Suex, blinking in neon red letters above the door, throwing a scarlet cloud in the alleyway. Harry stooped there coldly, wondering if Suex’s reputation was a honest one, wondering if he really needed to climb the chipped concrete steps to the landing under that door—a door that suspiciously resembled a jail cell—with cubed iron bars forming a sort of grate in front of it. Beside the steps, huddled in a piles of torn plastic sacks and water bottles hot with condensation, a pepper bearded vagrant hung his head, the arms of his flannel coat stuffed with crumpled newspapers.
Harry kicked a small pebble towards the breathing trash heap, it bounced wickedly and wedged against his boot, and the vagrant’s head shot up as if his spine was spring loaded. The baldy, he had no eyelids; ivory moons refracted the red neon; he curled his fingers and forked devil horns at Harry. A branded V scarred his chin.

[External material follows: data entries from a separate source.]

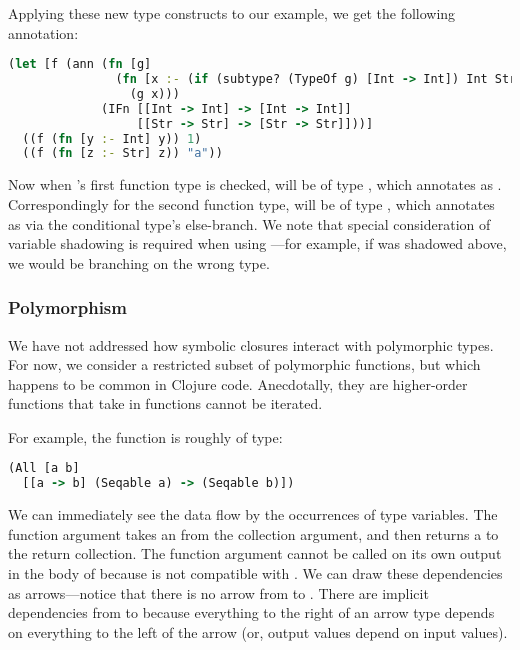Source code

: Applying these new type constructs to our example, we get the following annotation:

\begin{lstlisting}[language=Clojure]
(let [f (ann (fn [g]
               (fn [x :- (if (subtype? (TypeOf g) [Int -> Int]) Int Str)]
                 (g x)))
             (IFn [[Int -> Int] -> [Int -> Int]]
                  [[Str -> Str] -> [Str -> Str]]))]
  ((f (fn [y :- Int] y)) 1)
  ((f (fn [z :- Str] z)) "a"))
\end{lstlisting}

Now when 's first function type is checked,
 will be of type , which annotates
 as .
Correspondingly for the second function type,
 will be of type , which annotates
 as  via the conditional type's else-branch.
We note that special consideration of variable shadowing is required when using ---for
example, if  was shadowed above, we would be branching on the wrong type.

\subsubsection{Polymorphism}

We have not addressed how symbolic closures interact with polymorphic types.
For now, we consider a restricted subset of polymorphic functions, but which happens to be
common in Clojure code.
Anecdotally, they are higher-order functions that take in functions cannot be iterated.

For example, the  function is roughly of type:

\begin{lstlisting}[language=Clojure]
(All [a b]
  [[a -> b] (Seqable a) -> (Seqable b)])
\end{lstlisting}

We can immediately see the data flow by the occurrences of type variables.
The function argument takes an  from the collection argument,
and then returns a  to the return collection.
The function argument cannot be called on its own output in the body
of  because  is not compatible with .
We can draw these dependencies as arrows---notice that there is no arrow
from  to . There are implicit dependencies from
 to  because everything to the right of an arrow type depends
on everything to the left of the arrow (or, output values depend
on input values).


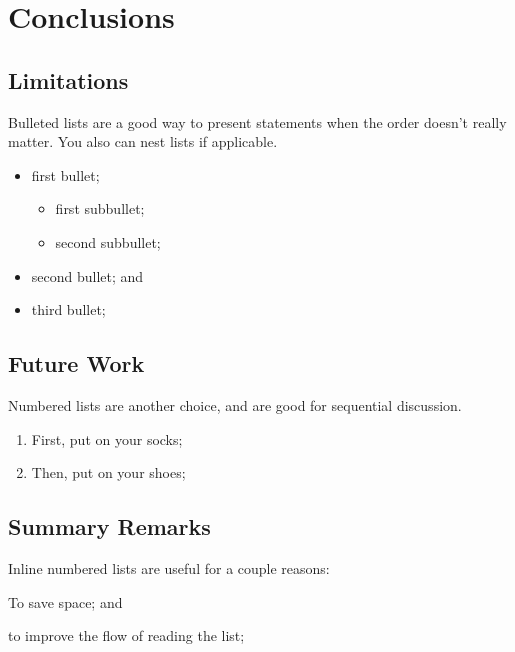 \chapter{Conclusions}
\label{Chapter:Conclusions}

\section{Limitations}
Bulleted lists are a good way to present statements when the order doesn't really matter. You also can nest lists if applicable.

\begin{itemize}
    \item first bullet;
    \begin{itemize}
        \item first subbullet;
        \item second subbullet;
    \end{itemize}
    \item second bullet; and
    \item third bullet;
\end{itemize}

\section{Future Work}
Numbered lists are another choice, and are good for sequential discussion.

\begin{enumerate}
    \item First, put on your socks;
    \item Then, put on your shoes;
\end{enumerate}

\section{Summary Remarks}
Inline numbered lists are useful for a couple reasons: 
\begin{enumerate*}
    \item To save space; and \item to improve the flow of reading the list;
\end{enumerate*}
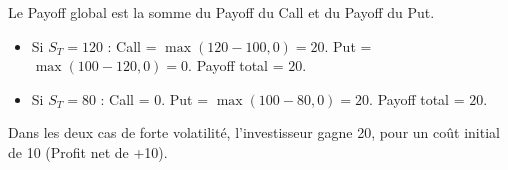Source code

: \begin{correctionbox}
Le Payoff global est la somme du Payoff du Call et du Payoff du Put.
\begin{itemize}[label=$\cdot$]
    \item Si $S_T = 120$ : Call = $\max(120 - 100, 0) = 20$. Put = $\max(100 - 120, 0) = 0$. Payoff total = $20$.
    \item Si $S_T = 80$ : Call = $0$. Put = $\max(100 - 80, 0) = 20$. Payoff total = $20$.
\end{itemize}
Dans les deux cas de forte volatilité, l'investisseur gagne 20, pour un coût initial de 10 (Profit net de +10).
\end{correctionbox}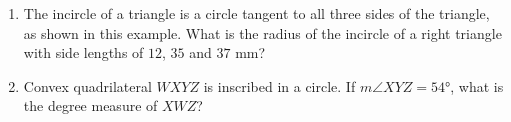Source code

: \documentclass{article}
\begin{document}
\begin{multicols}{2}
\begin{enumerate}
\begin{center}
            \end{center}
            \vspace{3cm}
        \item The incircle of a triangle is a circle tangent to all three sides of the triangle, as shown in this example.
            What is the radius of the incircle of a right triangle with side lengths of $12$, $35$ and $37$ mm?
            \begin{center}
            \end{center}
            \vspace{3cm}
        \item Convex quadrilateral $WXYZ$ is inscribed in a circle.
            If $m\angle XYZ = \ang{54}$, what is the degree measure of $XWZ$?
            \vspace{3cm}
    \end{enumerate}
\end{multicols}
\end{document}
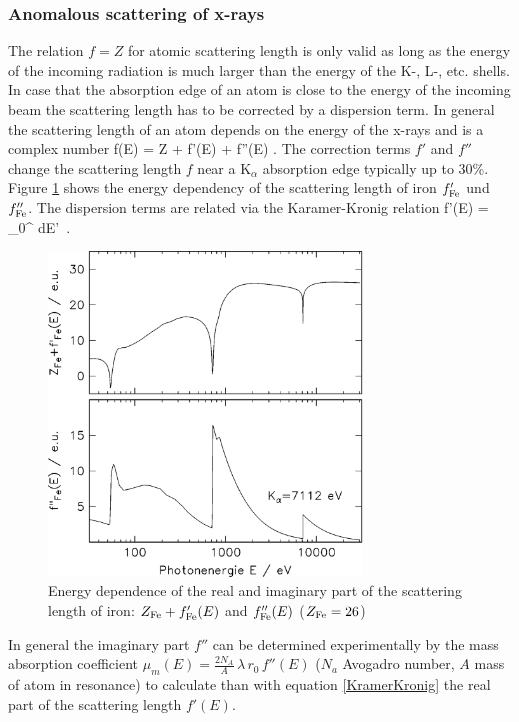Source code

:\subsubsection{Anomalous scattering of x-rays}

The relation $f=Z$ for atomic scattering length is only valid as long as the energy of the incoming radiation
is much larger than the energy of the K-, L-, etc. shells. In case that the absorption edge of an atom is close
to the energy of the incoming beam the scattering length has to be corrected by a dispersion term.
In general the scattering length of an atom depends on the energy of the x-rays and is a complex number
\BE
f(E) = Z + f'(E) + \imath f''(E) \quad .
\EE
The correction terms $f'$ and $f''$ change the scattering length $f$ near a
K$_{\alpha}$ absorption edge typically up to 30\%.
Figure \ref{fpfppsketch} shows the energy dependency of the scattering length of iron
$f'_{\rm Fe}$ und $f''_{\rm Fe}$.
The dispersion terms are related via the Karamer-Kronig relation
\BE
f'(E) = \, \int_0^{\infty} dE'\,
        .
\label{KramerKronig}
\EE
\begin{figure}[htb]
\begin{center}
\includegraphics[width=0.7441\textwidth,height=0.7858\textwidth]{FEFPFPP.png}
\caption{Energy dependence of the real and imaginary part of the scattering length of iron:
$Z_{\rm Fe}+ f'_{\rm Fe}(E)$ and $f''_{\rm Fe}(E)$ ($Z_{\rm Fe}=26$)}
\label{fpfppsketch}
\end{center}
\end{figure}
In general the imaginary part $f''$ can be determined experimentally by the mass absorption
coefficient $\mu_m(E)=\frac{2N_A}{A}\, \lambda\, r_0\, f''(E)$ ($N_a$ Avogadro number, $A$
mass of atom in resonance) to calculate than with equation \ref{KramerKronig} the real part of the
scattering length $f'(E)$.

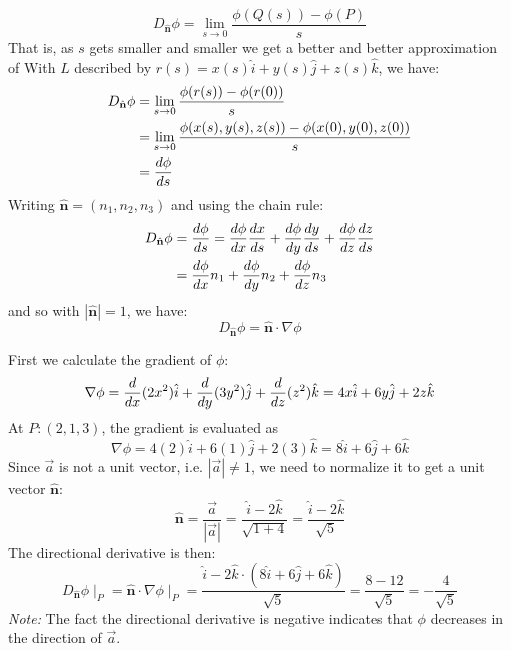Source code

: \documentclass[a4paper, 10pt]{article}
\begin{document}
$$D_{\hat{\mathbf{n}}} \phi = \lim_{s \to 0} \frac{\phi(Q(s)) - \phi(P)}{s}$$
That is, as $s$ gets smaller and smaller we get a better and better approximation of
With $L$ described by $r(s) = x(s) \hat{i} + y(s) \hat{j} + z(s) \hat{k}$, we have:
\begin{align*}
  D_{\hat{\mathbf{n}}} \phi & = \lim_{s \to 0} \frac{\phi(r(s)) - \phi(r(0))}{s}                         \\
                            & = \lim_{s \to 0} \frac{\phi(x(s), y(s), z(s)) - \phi(x(0), y(0), z(0))}{s} \\
                            & = \frac{d\phi}{ds}
\end{align*}
Writing $\hat{\mathbf{n}} = (n_1, n_2, n_3)$ and using the chain rule:
\begin{align}
  D_{\hat{\mathbf{n}}} \phi & = \frac{d\phi}{ds} = \frac{d\phi}{dx} \frac{dx}{ds} + \frac{d\phi}{dy} \frac{dy}{ds} + \frac{d\phi}{dz} \frac{dz}{ds} \nonumber \\
                            & = \frac{d\phi}{dx} n_1 + \frac{d\phi}{dy} n_2 + \frac{d\phi}{dz} n_3
\end{align}
and so with $|\hat{\mathbf{n}}| = 1$, we have:
$$D_{\hat{\mathbf{n}}} \phi = \hat{\mathbf{n}} \cdot \nabla \phi $$

\begin{examplebox}[Find the directional derivative of $\phi(x,y,z) = 2x^2 + 3y^2 + z^2$ at the point
    $P: : (2,1,3)$ in the direction of the vector $\vec{a} = \hat{i} - 2\hat{k}$]
  First we calculate the gradient of $\phi$:
  $$\nabla \phi = \frac{d}{dx}(2x^2) \hat{i} + \frac{d}{dy}(3y^2) \hat{j} + \frac{d}{dz}(z^2) \hat{k} = 4x \hat{i} + 6y \hat{j} + 2z \hat{k}$$
  At $P : (2,1,3)$, the gradient is evaluated as
  $$\nabla \phi = 4(2) \hat{i} + 6(1) \hat{j} + 2(3) \hat{k} = 8 \hat{i} + 6 \hat{j} + 6 \hat{k}$$
  Since $\vec{a}$ is not a unit vector, i.e. $|\vec{a}| \neq 1$, we need to normalize it to get a unit vector $\hat{\mathbf{n}}$:
  $$\hat{\mathbf{n}} = \frac{\vec{a}}{|\vec{a}|} = \frac{\hat{i} - 2\hat{k}}{\sqrt{1 + 4}} = \frac{\hat{i} - 2\hat{k}}{\sqrt{5}}$$
  The directional derivative is then:
  $$D_{\hat{\mathbf{n}}} \phi \mid_P = \hat{\mathbf{n}} \cdot \nabla \phi\mid_P = \frac{\hat{i} - 2\hat{k} \cdot (8\hat{i} + 6\hat{j} + 6\hat{k})}{\sqrt{5}} = \frac{8 - 12}{\sqrt{5}} = -\frac{4}{\sqrt{5}}$$
  \emph{Note:} The fact the directional derivative is negative indicates that $\phi$ decreases in the direction of $\vec{a}$.
\end{examplebox}
\pagebreak
\end{document}
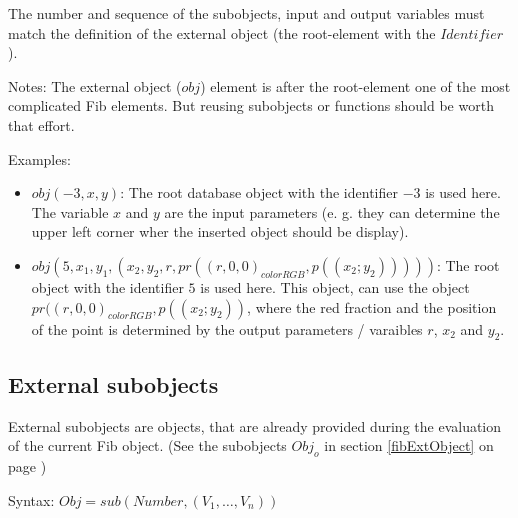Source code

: The number and sequence of the subobjects, input and output variables must match the definition of the external object (the root-element with the $Identifier$).

\bigskip\noindent
Notes:
The external object ($obj$) element is after the root-element one of the most complicated Fib elements. But reusing subobjects or functions should be worth that effort.

\bigskip\noindent
Examples:
\begin{itemize}
 \item $obj( -3 , x, y )$: The root database object with the identifier $-3$ is used here. The variable $x$ and $y$ are the input parameters (e. g. they can determine the upper left corner wher the inserted object should be display).
 \item $obj( 5 , x_1, y_1 , ( x_2, y_2, r, pr( (r, 0, 0)_{colorRGB}, p((x_2;y_2)) ) ) )$: The root object with the identifier $5$ is used here. This object, can use the object\\ $pr( (r, 0, 0)_{colorRGB}, p((x_2;y_2))$, where the red fraction and the position of the point is determined by the output parameters / varaibles $r$, $x_2$ and $y_2$.
\end{itemize}



\subsection{External subobjects}
\label{fibSubobject}

External subobjects are objects, that are already provided during the evaluation of the current Fib object. (See the subobjects $Obj_o$ in section \ref{fibExtObject} on page \pageref{fibExtObject})

\bigskip\noindent
Syntax:
$Obj = sub( Number , ( V_1 , \ldots , V_n ) )$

V, for victim. That was the Mark.
Here was Satan’s Sanctuary.
Harry hobbled up the steps and, tentatively, gave the iron bars a rattle. His hand grasped the cold metal and somewhere inside his…body (not soul, souls were bullish hocus-pocus), he felt power, a power like a light fingers playing the fiddle on his ribs; the power of God trickling through a man, and his fears shimmed down, a little.
He waited. A hallow clank from inside. The door opened on creaking, rusted hinges. Behind the grate slouched an balding tramp of a lady, maybe sixty, pinched in a black dress four decades too young for her. Silver buckles ran down her sides. Behind her, in tranquilized silence, lay a room of uninterpretable shadows.
Harry stepped back because she pushed the grate and it swung wide. Then she stepped back; an invitation.
Harry lifted his foot to enter and was halfway there when the vagrant hollered, “Leave yer coat, boy! T’its plenty hot in hell. Best tern back, don’t be blind, like I—!”
The tramp snatched Harry’s hand and tugged, and Harry stumbled in. Despite her old age, she moved quick as a rat, shutting the gate and kicking the door shut before Harry had rebalanced himself. Then she held his hand again, and so soft was her grip, although she led with the velocity of a pitbull on a leash, pulling him through the darkness. He couldn’t distinguish left from right. Suddenly, they were descending a staircase.
“Listen lady, this ain’t another whorehouse, ain’t it?”
“Do you deny the Christ?”
That power in him, in his…body, it seemed to scream. “Well, I reckon I come here to find that out.”
“But you believed, once?” Her voice shriveled, “You made Him your Salvation?”
“Well, I reckon so. Once.”
They stopped at the bottom of the staircase. Harry could just make out the crack beneath a door, where vibrant red light seeped through. The tramp twisted the door handle, she pulled him into a room lit entirely with red lamps. There were men in there, pale and naked, and women, nude and standing erect, encircling an ivory table. One man, a Dark Priest, stood beside the table in white robes. The red light was penetrating, throbbing. The tramp dragged him towards the table.
“What—I ain’t come for a whorehouse!”
“Silly child,” and the tramp, her voice lost fifty years; she sounded like a schoolgirl. “We must take Him out of you.”
“Who—”
“We will exorcise the Holy Spirit!” She screeched. “He took us out of them, now we will take Him out of you!”
Somehow, Harry was thrown on the table. The tramp was, too. The naked men and women converged, straddling, screaming. The Dark Priest took a knife and gut his arm, cut the tramp’s wrist and cut Harry, and soon both of them were on top of Harry, and their blood mixed, and those silver buckles were becoming unfastened…
And that voice in Harry’s…body, silenced.